Stochastic Minimum-Cost Reach-Avoid Reinforcement Learning¶
Conference: ICML 2026
arXiv: 2605.11975
Code: None
Area: Reinforcement Learning / Safe RL / Reach-Avoid Control
Keywords: reach-avoid, probability certificate, Bellman contraction, compensation factor, gradient correction
TL;DR¶
This paper proposes the Reach-Avoid Probability Certificate (RAPC), which uses a max-min-clamped Bellman contraction operator to lower-bound the value function by the reach-avoid probability. It introduces an adversarial \(\gamma^T\)-decay "compensation factor" for normalization, and employs symmetric gradient projection to jointly optimize the conflicting objectives of "cost" and "reach-avoid probability." On MuJoCo, it achieves both lower cumulative cost and higher reach success rate than RC-PPO / RESPO / CPPO.
Background & Motivation¶
Background: Safe RL treats reach-avoid (reaching the goal while avoiding hazards) as a core paradigm. Mainstream approaches include CMDP (Achiam, Sauté, CPPO), reward shaping, HJ reachability, and barrier functions. Many real-world scenarios (AGV routing, autonomous driving) require both "probability \(\ge p\) of satisfying reach-avoid" and "minimum expected cost"—i.e., the stochastic minimum-cost reach-avoid problem.

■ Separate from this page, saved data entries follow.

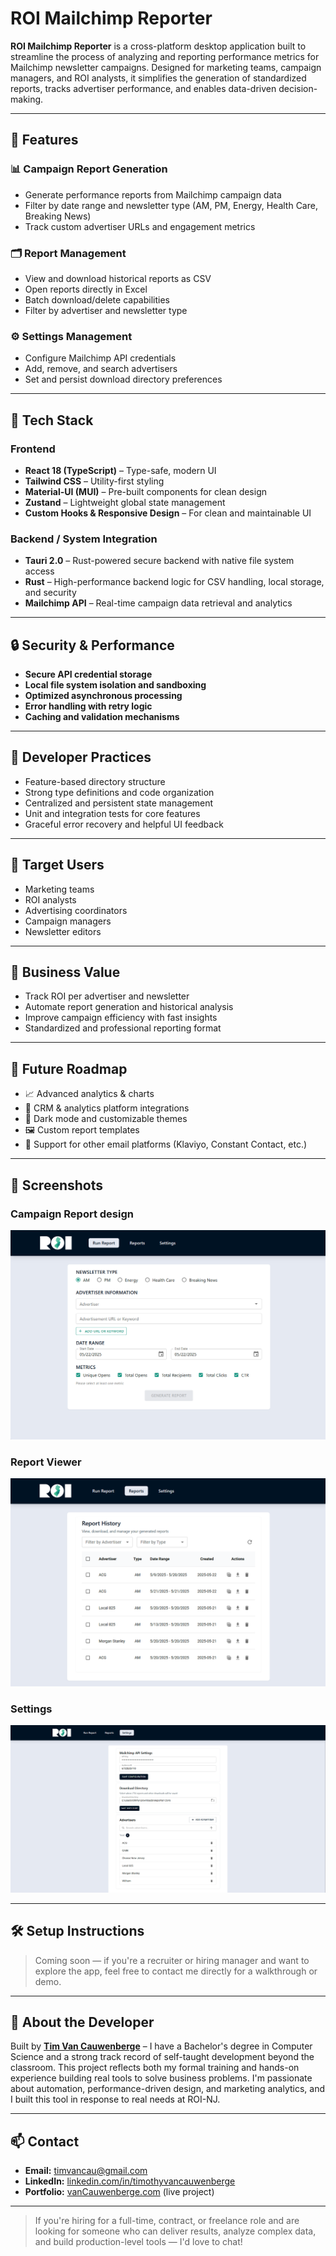 # ROI Mailchimp Reporter

**ROI Mailchimp Reporter** is a cross-platform desktop application built to streamline the process of analyzing and reporting performance metrics for Mailchimp newsletter campaigns. Designed for marketing teams, campaign managers, and ROI analysts, it simplifies the generation of standardized reports, tracks advertiser performance, and enables data-driven decision-making.

---

## 🚀 Features

### 📊 Campaign Report Generation
- Generate performance reports from Mailchimp campaign data
- Filter by date range and newsletter type (AM, PM, Energy, Health Care, Breaking News)
- Track custom advertiser URLs and engagement metrics

### 🗂️ Report Management
- View and download historical reports as CSV
- Open reports directly in Excel
- Batch download/delete capabilities
- Filter by advertiser and newsletter type

### ⚙️ Settings Management
- Configure Mailchimp API credentials
- Add, remove, and search advertisers
- Set and persist download directory preferences

---

## 🧱 Tech Stack

### Frontend
- **React 18 (TypeScript)** – Type-safe, modern UI
- **Tailwind CSS** – Utility-first styling
- **Material-UI (MUI)** – Pre-built components for clean design
- **Zustand** – Lightweight global state management
- **Custom Hooks & Responsive Design** – For clean and maintainable UI

### Backend / System Integration
- **Tauri 2.0** – Rust-powered secure backend with native file system access
- **Rust** – High-performance backend logic for CSV handling, local storage, and security
- **Mailchimp API** – Real-time campaign data retrieval and analytics

---

## 🔒 Security & Performance

- **Secure API credential storage**
- **Local file system isolation and sandboxing**
- **Optimized asynchronous processing**
- **Error handling with retry logic**
- **Caching and validation mechanisms**

---

## 🧠 Developer Practices

- Feature-based directory structure
- Strong type definitions and code organization
- Centralized and persistent state management
- Unit and integration tests for core features
- Graceful error recovery and helpful UI feedback

---

## 👥 Target Users

- Marketing teams
- ROI analysts
- Advertising coordinators
- Campaign managers
- Newsletter editors

---

## 💼 Business Value

- Track ROI per advertiser and newsletter
- Automate report generation and historical analysis
- Improve campaign efficiency with fast insights
- Standardized and professional reporting format

---

## 🌱 Future Roadmap

- 📈 Advanced analytics & charts
- 🧩 CRM & analytics platform integrations
- 🎨 Dark mode and customizable themes
- 🖼️ Custom report templates
- 🔁 Support for other email platforms (Klaviyo, Constant Contact, etc.)

---

## 📸 Screenshots

### Campaign Report design
![Report design](./docs/runReport.png)

### Report Viewer
![Report Viewer](./docs/reports.png)

### Settings
![Settings](./docs/settings.png)

---

## 🛠 Setup Instructions

> Coming soon — if you're a recruiter or hiring manager and want to explore the app, feel free to contact me directly for a walkthrough or demo.

---

## 👋 About the Developer

Built by **[Tim Van Cauwenberge](https://www.linkedin.com/in/timothyvancauwenberge/)** – I have a Bachelor's degree in Computer Science and a strong track record of self-taught development beyond the classroom. This project reflects both my formal training and hands-on experience building real tools to solve business problems. I'm passionate about automation, performance-driven design, and marketing analytics, and I built this tool in response to real needs at ROI-NJ.

---

## 📫 Contact

- **Email:** timvancau@gmail.com
- **LinkedIn:** [linkedin.com/in/timothyvancauwenberge](https://www.linkedin.com/in/timothyvancauwenberge/)
- **Portfolio:** [vanCauwenberge.com](https://www.vancauwenberge.com) (live project)

---

> If you're hiring for a full-time, contract, or freelance role and are looking for someone who can deliver results, analyze complex data, and build production-level tools — I'd love to chat!
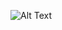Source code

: 
![Alt Text](https://images-wixmp-ed30a86b8c4ca887773594c2.wixmp.com/f/e57ae0b6-f441-471b-ae5d-635669be1022/dh275ut-ccb392ec-506e-4049-b730-a0b4d8e75d7f.gif?token=eyJ0eXAiOiJKV1QiLCJhbGciOiJIUzI1NiJ9.eyJzdWIiOiJ1cm46YXBwOjdlMGQxODg5ODIyNjQzNzNhNWYwZDQxNWVhMGQyNmUwIiwiaXNzIjoidXJuOmFwcDo3ZTBkMTg4OTgyMjY0MzczYTVmMGQ0MTVlYTBkMjZlMCIsIm9iaiI6W1t7InBhdGgiOiJcL2ZcL2U1N2FlMGI2LWY0NDEtNDcxYi1hZTVkLTYzNTY2OWJlMTAyMlwvZGgyNzV1dC1jY2IzOTJlYy01MDZlLTQwNDktYjczMC1hMGI0ZDhlNzVkN2YuZ2lmIn1dXSwiYXVkIjpbInVybjpzZXJ2aWNlOmZpbGUuZG93bmxvYWQiXX0.YOpyr4DcZhqxgHjpn9UHBwODFYc4VeI4hwnVcoJ2Rzs)

<!--
**leena2899/leena2899** is a ✨ _special_ ✨ repository because its `README.md` (this file) appears on your GitHub profile.

Here are some ideas to get you started:

- 🔭 I’m currently working on ...
- 🌱 I’m currently learning ...
- 👯 I’m looking to collaborate on ...
- 🤔 I’m looking for help with ...
- 💬 Ask me about ...
- 📫 How to reach me: ...
- 😄 Pronouns: ...
- ⚡ Fun fact: ...
-->
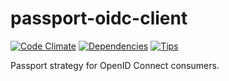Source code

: # passport-oidc-client
[![Code Climate](https://codeclimate.com/github/dylantmarsh/passport-oidc-client/badges/gpa.svg)](https://codeclimate.com/github/dylantmarsh/passport-oidc-client)
[![Dependencies](https://david-dm.org/dylantmarsh/passport-oidc-client.png)](https://david-dm.org/dylantmarsh/passport-oidc-client)
[![Tips](http://img.shields.io/gittip/dylantmarsh.png)](https://www.gittip.com/dylantmarsh/)

Passport strategy for OpenID Connect consumers.
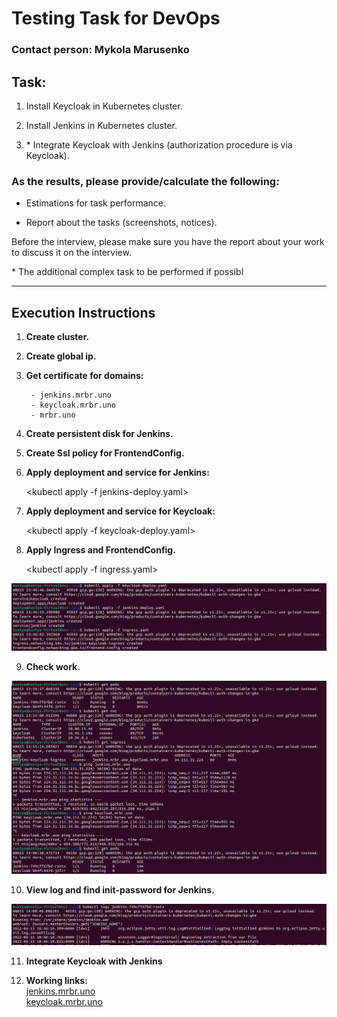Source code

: # Testing Task for DevOps

### Contact person: Mykola Marusenko

## Task:

1. Install Keycloak in Kubernetes cluster.

2. Install Jenkins in Kubernetes cluster.

3. \* Integrate Keycloak with Jenkins (authorization procedure is via Keycloak).

### As the results, please provide/calculate the following:

- Estimations for task performance.

- Report about the tasks (screenshots, notices).

Before the interview, please make sure you have the report about your work to discuss it on the interview.

\* The additional complex task to be performed if possibl

***

## Execution Instructions

1. **Create cluster.** 

2. **Create global ip.**

3. **Get certificate for domains:**

        - jenkins.mrbr.uno
        - keycloak.mrbr.uno
        - mrbr.uno

4. **Create persistent disk for Jenkins.**

5. **Create Ssl policy for FrontendConfig.**

6. **Apply deployment and service for Jenkins:**

    <kubectl apply -f jenkins-deploy.yaml>

7. **Apply deployment and service for Keycloak:**

    <kubectl apply -f keycloak-deploy.yaml>

8. **Apply Ingress and FrontendConfig.**

    <kubectl apply -f ingress.yaml>
  
![1](screenshots/1.png)  

9. **Check work.** 
  
![2](screenshots/2.png)   

10. **View log and find init-password for Jenkins.**   

![3](screenshots/3.png)   

11. **Integrate Keycloak with Jenkins**

12. **Working links:**   
[jenkins.mrbr.uno](jenkins.mrbr.uno)   
[keycloak.mrbr.uno](keycloak.mrbr.uno)   
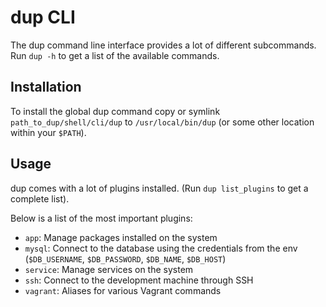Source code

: dup CLI
=======

The dup command line interface provides a lot of different subcommands. Run `dup -h` to get a list of the available commands.


Installation
------------

To install the global dup command copy or symlink `path_to_dup/shell/cli/dup` to `/usr/local/bin/dup` (or some other location within your `$PATH`).


Usage
-----

dup comes with a lot of plugins installed. (Run `dup list_plugins` to get a complete list).

Below is a list of the most important plugins:

- `app`: Manage packages installed on the system
- `mysql`: Connect to the database using the credentials from the env (`$DB_USERNAME`, `$DB_PASSWORD`, `$DB_NAME`, `$DB_HOST`)
- `service`: Manage services on the system
- `ssh`: Connect to the development machine through SSH
- `vagrant`: Aliases for various Vagrant commands
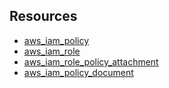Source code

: ## Resources

- [aws_iam_policy](https://registry.terraform.io/providers/hashicorp/aws/latest/docs/resources/iam_policy) 
- [aws_iam_role](https://registry.terraform.io/providers/hashicorp/aws/latest/docs/resources/iam_role) 
- [aws_iam_role_policy_attachment](https://registry.terraform.io/providers/hashicorp/aws/latest/docs/resources/iam_role_policy_attachment) 
- [aws_iam_policy_document](https://registry.terraform.io/providers/hashicorp/aws/latest/docs/data-sources/iam_policy_document)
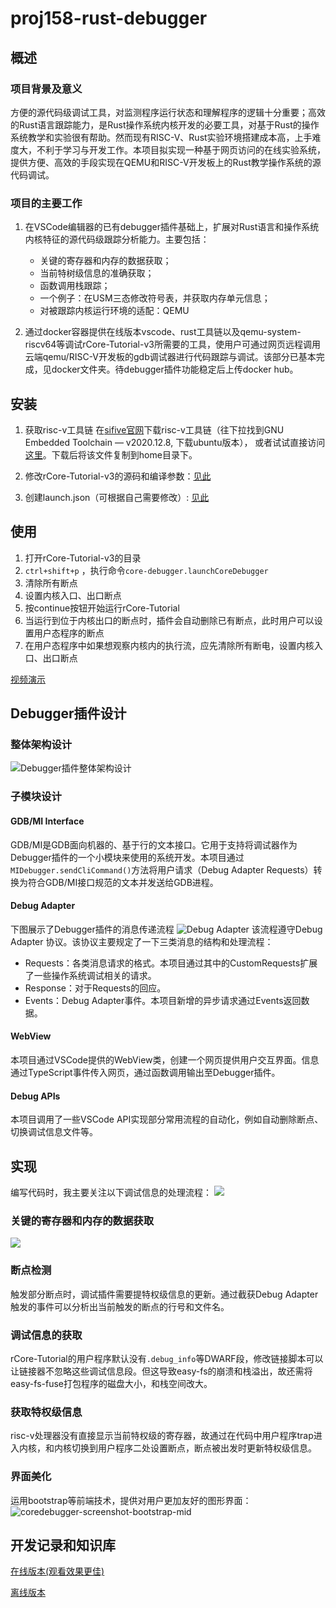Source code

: # proj158-rust-debugger

## 概述

### 项目背景及意义

方便的源代码级调试工具，对监测程序运行状态和理解程序的逻辑十分重要；高效的Rust语言跟踪能力，是Rust操作系统内核开发的必要工具，对基于Rust的操作系统教学和实验很有帮助。然而现有RISC-V、Rust实验环境搭建成本高，上手难度大，不利于学习与开发工作。本项目拟实现一种基于网页访问的在线实验系统，提供方便、高效的手段实现在QEMU和RISC-V开发板上的Rust教学操作系统的源代码调试。

### 项目的主要工作

1. 在VSCode编辑器的已有debugger插件基础上，扩展对Rust语言和操作系统内核特征的源代码级跟踪分析能力。主要包括：
    - 关键的寄存器和内存的数据获取；
    - 当前特树级信息的准确获取；
    - 函数调用栈跟踪；
    - 一个例子：在USM三态修改符号表，并获取内存单元信息；
    - 对被跟踪内核运行环境的适配：QEMU

2. 通过docker容器提供在线版本vscode、rust工具链以及qemu-system-riscv64等调试rCore-Tutorial-v3所需要的工具，使用户可通过网页远程调用云端qemu/RISC-V开发板的gdb调试器进行代码跟踪与调试。该部分已基本完成，见docker文件夹。待debugger插件功能稳定后上传docker hub。

## 安装

1. 获取risc-v工具链
在[sifive官网](https://www.sifive.com/software)下载risc-v工具链（往下拉找到GNU Embedded Toolchain — v2020.12.8, 下载ubuntu版本），
或者试试直接访问
[这里](https://static.dev.sifive.com/dev-tools/riscv64-unknown-elf-gcc-8.3.0-2020.04.1-x86_64-linux-ubuntu14.tar.gz)。下载后将该文件复制到home目录下。

1. 修改rCore-Tutorial-v3的源码和编译参数：[见此](./docs/rCore-mod.md)

1. 创建launch.json（可根据自己需要修改）: [见此](./docs/launchjson.md)

## 使用

1. 打开rCore-Tutorial-v3的目录
2. `ctrl+shift+p` ，执行命令`core-debugger.launchCoreDebugger`
3. 清除所有断点
4. 设置内核入口、出口断点
5. 按continue按钮开始运行rCore-Tutorial
6. 当运行到位于内核出口的断点时，插件会自动删除已有断点，此时用户可以设置用户态程序的断点
7. 在用户态程序中如果想观察内核内的执行流，应先清除所有断电，设置内核入口、出口断点

[视频演示](./docs/imgs/pre.mp4)

## Debugger插件设计

### 整体架构设计

![Debugger插件整体架构设计](./docs/imgs/arch.png)

### 子模块设计

#### GDB/MI Interface

GDB/MI是GDB面向机器的、基于行的文本接口。它用于支持将调试器作为Debugger插件的一个小模块来使用的系统开发。本项目通过`MIDebugger.sendCliCommand()`方法将用户请求（Debug Adapter Requests）转换为符合GDB/MI接口规范的文本并发送给GDB进程。

#### Debug Adapter

下图展示了Debugger插件的消息传递流程
![Debug Adapter](./docs/imgs/DebugAdapter.png)
该流程遵守Debug Adapter 协议。该协议主要规定了一下三类消息的结构和处理流程：

- Requests：各类消息请求的格式。本项目通过其中的CustomRequests扩展了一些操作系统调试相关的请求。
- Response：对于Requests的回应。
- Events：Debug Adapter事件。本项目新增的异步请求通过Events返回数据。


#### WebView

本项目通过VSCode提供的WebView类，创建一个网页提供用户交互界面。信息通过TypeScript事件传入网页，通过函数调用输出至Debugger插件。

#### Debug APIs

本项目调用了一些VSCode API实现部分常用流程的自动化，例如自动删除断点、切换调试信息文件等。

## 实现

编写代码时，我主要关注以下调试信息的处理流程：
![](./docs/imgs/text.png)

### 关键的寄存器和内存的数据获取

![](./docs/imgs/messageFlow.png)

### 断点检测

触发部分断点时，调试插件需要提特权级信息的更新。通过截获Debug Adapter触发的事件可以分析出当前触发的断点的行号和文件名。

### 调试信息的获取

rCore-Tutorial的用户程序默认没有`.debug_info`等DWARF段，修改链接脚本可以让链接器不忽略这些调试信息段。但这导致easy-fs的崩溃和栈溢出，故还需将easy-fs-fuse打包程序的磁盘大小，和栈空间改大。

### 获取特权级信息

risc-v处理器没有直接显示当前特权级的寄存器，故通过在代码中用户程序trap进入内核，和内核切换到用户程序二处设置断点，断点被出发时更新特权级信息。

### 界面美化

运用bootstrap等前端技术，提供对用户更加友好的图形界面：
![coredebugger-screenshot-bootstrap-mid](./docs/imgs/coredebugger-screenshot-bootstrap-mid.png)

## 开发记录和知识库

[在线版本(观看效果更佳)](https://shimo.im/docs/hRQk6dXkxHp9pR3T)

[离线版本](./docs/%E5%BC%80%E5%8F%91%E8%AE%B0%E5%BD%95%E5%92%8C%E7%9F%A5%E8%AF%86%E5%BA%93.pdf)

Limitations of Prior Work: Three main approaches each have critical drawbacks: (1) CMDP encodes reach implicitly via sparse reward/shaping, losing the semantics of reach-avoid, making weight tuning difficult and often leading to infeasibility; (2) chance-constrained/CVaR methods characterize the tail risk of "cumulative return," but not whether temporal reach-avoid specifications are satisfied, thus missing the point; (3) HJ-based RC-PPO (So 2024) directly targets minimum-cost reach-avoid, but only supports deterministic environments and cannot handle stochastic noise.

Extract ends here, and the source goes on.